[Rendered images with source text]
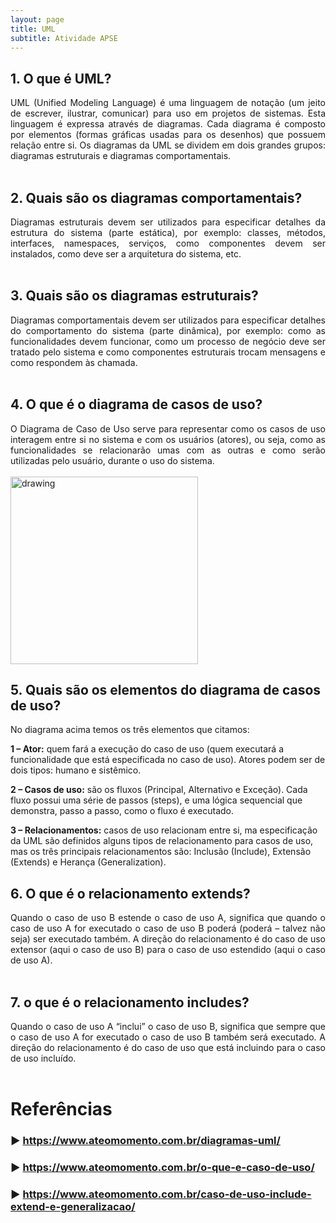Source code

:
 ```yaml
---
layout: page
title: UML
subtitle: Atividade APSE
---
```


## 1.	O que é UML?

<div style="text-align: justify">UML (Unified Modeling Language) é uma linguagem de notação (um jeito de escrever, ilustrar, comunicar) para uso em projetos de sistemas.
Esta linguagem é expressa através de diagramas. Cada diagrama é composto por elementos (formas gráficas usadas para os desenhos) que possuem relação entre si.
Os diagramas da UML se dividem em dois grandes grupos: diagramas estruturais e diagramas comportamentais.</div><br>

## 2.	Quais são os diagramas comportamentais?

<div style="text-align: justify">Diagramas estruturais devem ser utilizados para especificar detalhes da estrutura do sistema (parte estática), por exemplo: classes, métodos, interfaces, namespaces, serviços, como componentes devem ser instalados, como deve ser a arquitetura do sistema, etc.</div><br>

## 3.	Quais são os diagramas estruturais? 

<div style="text-align: justify">Diagramas comportamentais devem ser utilizados para especificar detalhes do comportamento do sistema (parte dinâmica), por exemplo: como as funcionalidades devem funcionar, como um processo de negócio deve ser tratado pelo sistema e como componentes estruturais trocam mensagens e como respondem às chamada.</div><br>

## 4.	O que é o diagrama de casos de uso?

<div style="text-align: justify">O Diagrama de Caso de Uso serve para representar como os casos de uso interagem entre si no sistema e com os usuários (atores), ou seja, como as funcionalidades se relacionarão umas com as outras e como serão utilizadas pelo usuário, durante o uso do sistema.</div><br>

<img src="https://user-images.githubusercontent.com/57163905/114277989-0044fd00-9a04-11eb-8ced-7dcd473fd8a8.png" alt="drawing" style="width:300px; height:300px;"/>

## 5.	Quais são os elementos do diagrama de casos de uso?

No diagrama acima temos os três elementos que citamos:

**1 – Ator:** quem fará a execução do caso de uso (quem executará a funcionalidade que está especificada no caso de uso). Atores podem ser de dois tipos: humano e sistêmico.

**2 – Casos de uso:** são os fluxos (Principal, Alternativo e Exceção). Cada fluxo possui uma série de passos (steps), e uma lógica sequencial que demonstra, passo a passo, como o fluxo é executado.

**3 – Relacionamentos:** casos de uso relacionam entre si, ma especificação da UML são definidos alguns tipos de relacionamento para casos de uso, mas os três principais relacionamentos são: Inclusão (Include), Extensão (Extends) e Herança (Generalization).

## 6.	O que é o relacionamento extends?

<div style="text-align: justify">Quando o caso de uso B estende o caso de uso A, significa que quando o caso de uso A for executado o caso de uso B poderá (poderá – talvez não seja) ser executado também. A direção do relacionamento é do caso de uso extensor (aqui o caso de uso B) para o caso de uso estendido (aqui o caso de uso A).</div><br>

## 7.	o que é o relacionamento includes?

<div style="text-align: justify">Quando o caso de uso A “inclui” o caso de uso B, significa que sempre que o caso de uso A for executado o caso de uso B também será executado. A direção do relacionamento é do caso de uso que está incluindo para o caso de uso incluído.</div><br>

# Referências
### ▶ <https://www.ateomomento.com.br/diagramas-uml/>
### ▶ <https://www.ateomomento.com.br/o-que-e-caso-de-uso/>
### ▶ <https://www.ateomomento.com.br/caso-de-uso-include-extend-e-generalizacao/>
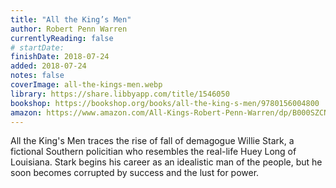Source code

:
 ```yaml
---
title: "All the King’s Men"
author: Robert Penn Warren
currentlyReading: false
# startDate:
finishDate: 2018-07-24
added: 2018-07-24
notes: false
coverImage: all-the-kings-men.webp
library: https://share.libbyapp.com/title/1546050
bookshop: https://bookshop.org/books/all-the-king-s-men/9780156004800
amazon: https://www.amazon.com/All-Kings-Robert-Penn-Warren/dp/B000SZCNAW
---
```


All the King's Men traces the rise of fall of demagogue Willie Stark, a fictional Southern policitian who resembles the real-life Huey Long of Louisiana. Stark begins his career as an idealistic man of the people, but he soon becomes corrupted by success and the lust for power.
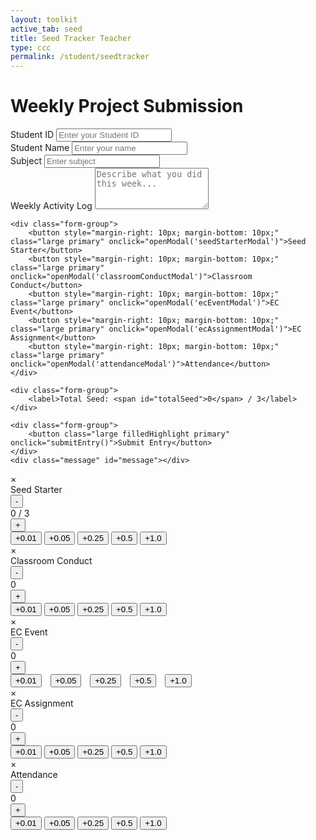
 ```yaml
---
layout: toolkit
active_tab: seed
title: Seed Tracker Teacher
type: ccc
permalink: /student/seedtracker
---
```





<div class="container">
    <h1>Weekly Project Submission</h1>
    <div class="form-group">
        <label for="studentId">Student ID</label>
        <input type="text" id="studentId" placeholder="Enter your Student ID" required>
    </div>
    <div class="form-group">
        <label for="studentName">Student Name</label>
        <input type="text" id="studentName" placeholder="Enter your name" required>
    </div>
    <div class="form-group">
        <label for="subject">Subject</label>
        <input type="text" id="subject" placeholder="Enter subject" required>
    </div>
    <div class="form-group">
        <label for="activityLog">Weekly Activity Log</label>
        <textarea id="activityLog" rows="4" placeholder="Describe what you did this week..." required class="smallInput"></textarea>
    </div>

    <div class="form-group">
        <button style="margin-right: 10px; margin-bottom: 10px;" class="large primary" onclick="openModal('seedStarterModal')">Seed Starter</button>
        <button style="margin-right: 10px; margin-bottom: 10px;" class="large primary" onclick="openModal('classroomConductModal')">Classroom Conduct</button>
        <button style="margin-right: 10px; margin-bottom: 10px;" class="large primary" onclick="openModal('ecEventModal')">EC Event</button>
        <button style="margin-right: 10px; margin-bottom: 10px;" class="large primary" onclick="openModal('ecAssignmentModal')">EC Assignment</button>
        <button style="margin-right: 10px; margin-bottom: 10px;" class="large primary" onclick="openModal('attendanceModal')">Attendance</button>
    </div>
    
    <div class="form-group">
        <label>Total Seed: <span id="totalSeed">0</span> / 3</label>
    </div>
    
    <div class="form-group">
        <button class="large filledHighlight primary" onclick="submitEntry()">Submit Entry</button>
    </div>
    <div class="message" id="message"></div>
</div>

<!-- Modals -->
<div id="seedStarterModal" class="modal-overlay" onclick="closeModal('seedStarterModal')">
    <div class="modal tintedGlass" onclick="event.stopPropagation();">
        <span class="close" onclick="closeModal('seedStarterModal')">&times;</span>
        <div class="modal-header">Seed Starter</div>
        <div class="modal-content">
            <div class="score-controls">
                <button class="score-button" onclick="adjustScore('seedStarter', -0.1)">-</button>
                <div class="score-display"><span id="seedStarterValue">0</span> / 3</div>
                <button class="score-button" onclick="adjustScore('seedStarter', 0.1)">+</button>
            </div>
            <div class="increment-controls">
                <button class="small primary" onclick="adjustScore('seedStarter', 0.01)">+0.01</button>
                <button class="small primary" onclick="adjustScore('seedStarter', 0.05)">+0.05</button>
                <button class="small primary" onclick="adjustScore('seedStarter', 0.25)">+0.25</button>
                <button class="small primary" onclick="adjustScore('seedStarter', 0.5)">+0.5</button>
                <button class="small primary" onclick="adjustScore('seedStarter', 1.0)">+1.0</button>
            </div>
        </div>
    </div>
</div>

<div id="classroomConductModal" class="modal-overlay" onclick="closeModal('classroomConductModal')">
    <div class="modal tintedGlass" onclick="event.stopPropagation();">
        <span class="close" onclick="closeModal('classroomConductModal')">&times;</span>
        <div class="modal-header">Classroom Conduct</div>
        <div class="modal-content">
            <div class="score-controls">
                <button class="score-button" onclick="adjustScore('classroomConduct', -0.1)">-</button>
                <div class="score-display"><span id="classroomConductValue">0</span></div>
                <button class="score-button" onclick="adjustScore('classroomConduct', 0.1)">+</button>
            </div>
            <div class="increment-controls">
                <button class="small primary" onclick="adjustScore('classroomConduct', 0.01)">+0.01</button>
                <button class="small primary" onclick="adjustScore('classroomConduct', 0.05)">+0.05</button>
                <button class="small primary" onclick="adjustScore('classroomConduct', 0.25)">+0.25</button>
                <button class="small primary" onclick="adjustScore('classroomConduct', 0.5)">+0.5</button>
                <button class="small primary" onclick="adjustScore('classroomConduct', 1.0)">+1.0</button>
            </div>
        </div>
    </div>
</div>

<div id="ecEventModal" class="modal-overlay" onclick="closeModal('ecEventModal')">
    <div class="modal tintedGlass" onclick="event.stopPropagation();">
        <span class="close" onclick="closeModal('ecEventModal')">&times;</span>
        <div class="modal-header">EC Event</div>
        <div class="modal-content">
            <div class="score-controls">
                <button class="score-button" onclick="adjustScore('ecEvent', -0.1)">-</button>
                <div class="score-display"><span id="ecEventValue">0</span></div>
                <button class="score-button" onclick="adjustScore('ecEvent', 0.1)">+</button>
            </div>
            <div class="increment-controls">
                <button style="margin-right: 10px;" class="small primary" onclick="adjustScore('ecEvent', 0.01)">+0.01</button>
                <button style="margin-right: 10px;" class="small primary" onclick="adjustScore('ecEvent', 0.05)">+0.05</button>
                <button style="margin-right: 10px;" class="small primary" onclick="adjustScore('ecEvent', 0.25)">+0.25</button>
                <button style="margin-right: 10px;" class="small primary" onclick="adjustScore('ecEvent', 0.5)">+0.5</button>
                <button style="margin-right: 10px;" class="small primary" onclick="adjustScore('ecEvent', 1.0)">+1.0</button>
            </div>
        </div>
    </div>
</div>

<div id="ecAssignmentModal" class="modal-overlay" onclick="closeModal('ecAssignmentModal')">
    <div class="modal tintedGlass" onclick="event.stopPropagation();">
        <span class="close" onclick="closeModal('ecAssignmentModal')">&times;</span>
        <div class="modal-header">EC Assignment</div>
        <div class="modal-content">
            <div class="score-controls">
                <button class="score-button" onclick="adjustScore('ecAssignment', -0.1)">-</button>
                <div class="score-display"><span id="ecAssignmentValue">0</span></div>
                <button class="score-button" onclick="adjustScore('ecAssignment', 0.1)">+</button>
            </div>
            <div class="increment-controls">
                <button class="small primary" onclick="adjustScore('ecAssignment', 0.01)">+0.01</button>
                <button class="small primary" onclick="adjustScore('ecAssignment', 0.05)">+0.05</button>
                <button class="small primary" onclick="adjustScore('ecAssignment', 0.25)">+0.25</button>
                <button class="small primary" onclick="adjustScore('ecAssignment', 0.5)">+0.5</button>
                <button class="small primary" onclick="adjustScore('ecAssignment', 1.0)">+1.0</button>
            </div>
        </div>
    </div>
</div>

<div id="attendanceModal" class="modal-overlay" onclick="closeModal('attendanceModal')">
    <div class="modal tintedGlass" onclick="event.stopPropagation();">
        <span class="close" onclick="closeModal('attendanceModal')">&times;</span>
        <div class="modal-header">Attendance</div>
        <div class="modal-content">
            <div class="score-controls">
                <button class="score-button" onclick="adjustScore('attendance', -0.1)">-</button>
                <div class="score-display"><span id="attendanceValue">0</span></div>
                <button class="score-button" onclick="adjustScore('attendance', 0.1)">+</button>
            </div>
            <div class="increment-controls">
                <button class="small primary" onclick="adjustScore('attendance', 0.01)">+0.01</button>
                <button class="small primary" onclick="adjustScore('attendance', 0.05)">+0.05</button>
                <button class="small primary" onclick="adjustScore('attendance', 0.25)">+0.25</button>
                <button class="small primary" onclick="adjustScore('attendance', 0.5)">+0.5</button>
                <button class="small primary" onclick="adjustScore('attendance', 1.0)">+1.0</button>
            </div>
        </div>
    </div>
</div>

<script type="module">
    import { javaURI } from '{{site.baseurl}}/assets/js/api/config.js';

    // Store scores in an object
    const scores = {
        seedStarter: 0,
        classroomConduct: 0,
        ecEvent: 0,
        ecAssignment: 0,
        attendance: 0
    };

    function adjustScore(id, change) {
        // Get current score
        let currentScore = scores[id];
        let newScore = currentScore + change;
        
        // Enforce limits
        newScore = Math.max(0, Math.min(3, newScore)); // Cannot go below 0 or above 3
        
        // Update score
        scores[id] = newScore;
        
        // Update display
        document.getElementById(`${id}Value`).innerText = newScore.toFixed(2);
        
        // Update total
        updateTotalSeed();
    }

    async function submitEntry() {
        const studentId = document.getElementById('studentId');
        const studentName = document.getElementById('studentName');
        const subject = document.getElementById('subject');
        const activityLog = document.getElementById('activityLog');
        const messageElement = document.getElementById('message');

        if (!studentId || !studentName || !subject || !activityLog) {
            messageElement.textContent = "Please fill in all fields before submitting.";
            return;
        }

        const totalSeed = parseFloat(document.getElementById('totalSeed').innerText);

        const entryData = {
            studentId: parseInt(studentId.value),
            name: studentName.value,
            subject: subject.value,
            grade: totalSeed,
            comment: activityLog.value.trim()
        };

        try {
            const response = await fetch(`${javaURI}/api/seeds/`, {
                method: 'POST',
                headers: { 
                    'Content-Type': 'application/json',
                    'Accept': 'application/json'
                },
                body: JSON.stringify(entryData)
            });

            if (response.ok) {
                const result = await response.json();
                messageElement.textContent = `Entry submitted successfully! Your Entry ID is: ${result.id}`;
                resetScores();
            } else {
                const errorText = await response.text();
                messageElement.textContent = `Error submitting entry: ${errorText}`;
                console.error("Submission error:", errorText);
            }
        } catch (error) {
            messageElement.textContent = "Error submitting entry. Please try again.";
            console.error("Fetch error:", error);
        }
    }

    function openModal(id) { 
        document.getElementById(id).style.display = "flex"; 
    }

    function closeModal(id) { 
        document.getElementById(id).style.display = "none"; 
    }

    function resetScores() {
        // Reset all scores to 0
        Object.keys(scores).forEach(key => {
            scores[key] = 0;
            document.getElementById(`${key}Value`).innerText = "0";
        });
        updateTotalSeed();
    }

    function updateTotalSeed() {
        // Calculate total from scores object
        const total = Object.values(scores).reduce((sum, score) => sum + score, 0);
        // Update total display
        document.getElementById("totalSeed").innerText = Math.min(3, total).toFixed(2);
    }

    // Attach functions to window
    window.submitEntry = submitEntry;
    window.openModal = openModal;
    window.closeModal = closeModal;
    window.adjustScore = adjustScore;
    window.updateTotalSeed = updateTotalSeed;
</script>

> **Task**
Begin at the top of the records above and retype each line exactly until the line containing "do sistema, etc.</div><br>", which is included. Skip all pictures.

> **Solved exercise**
Source code

:
 ```yaml
---
layout: page
title: UML
subtitle: Atividade APSE
---
```


## 1.	O que é UML?

<div style="text-align: justify">UML (Unified Modeling Language) é uma linguagem de notação (um jeito de escrever, ilustrar, comunicar) para uso em projetos de sistemas.
Esta linguagem é expressa através de diagramas. Cada diagrama é composto por elementos (formas gráficas usadas para os desenhos) que possuem relação entre si.
Os diagramas da UML se dividem em dois grandes grupos: diagramas estruturais e diagramas comportamentais.</div><br>

## 2.	Quais são os diagramas comportamentais?

<div style="text-align: justify">Diagramas estruturais devem ser utilizados para especificar detalhes da estrutura do sistema (parte estática), por exemplo: classes, métodos, interfaces, namespaces, serviços, como componentes devem ser instalados, como deve ser a arquitetura do sistema, etc.</div><br>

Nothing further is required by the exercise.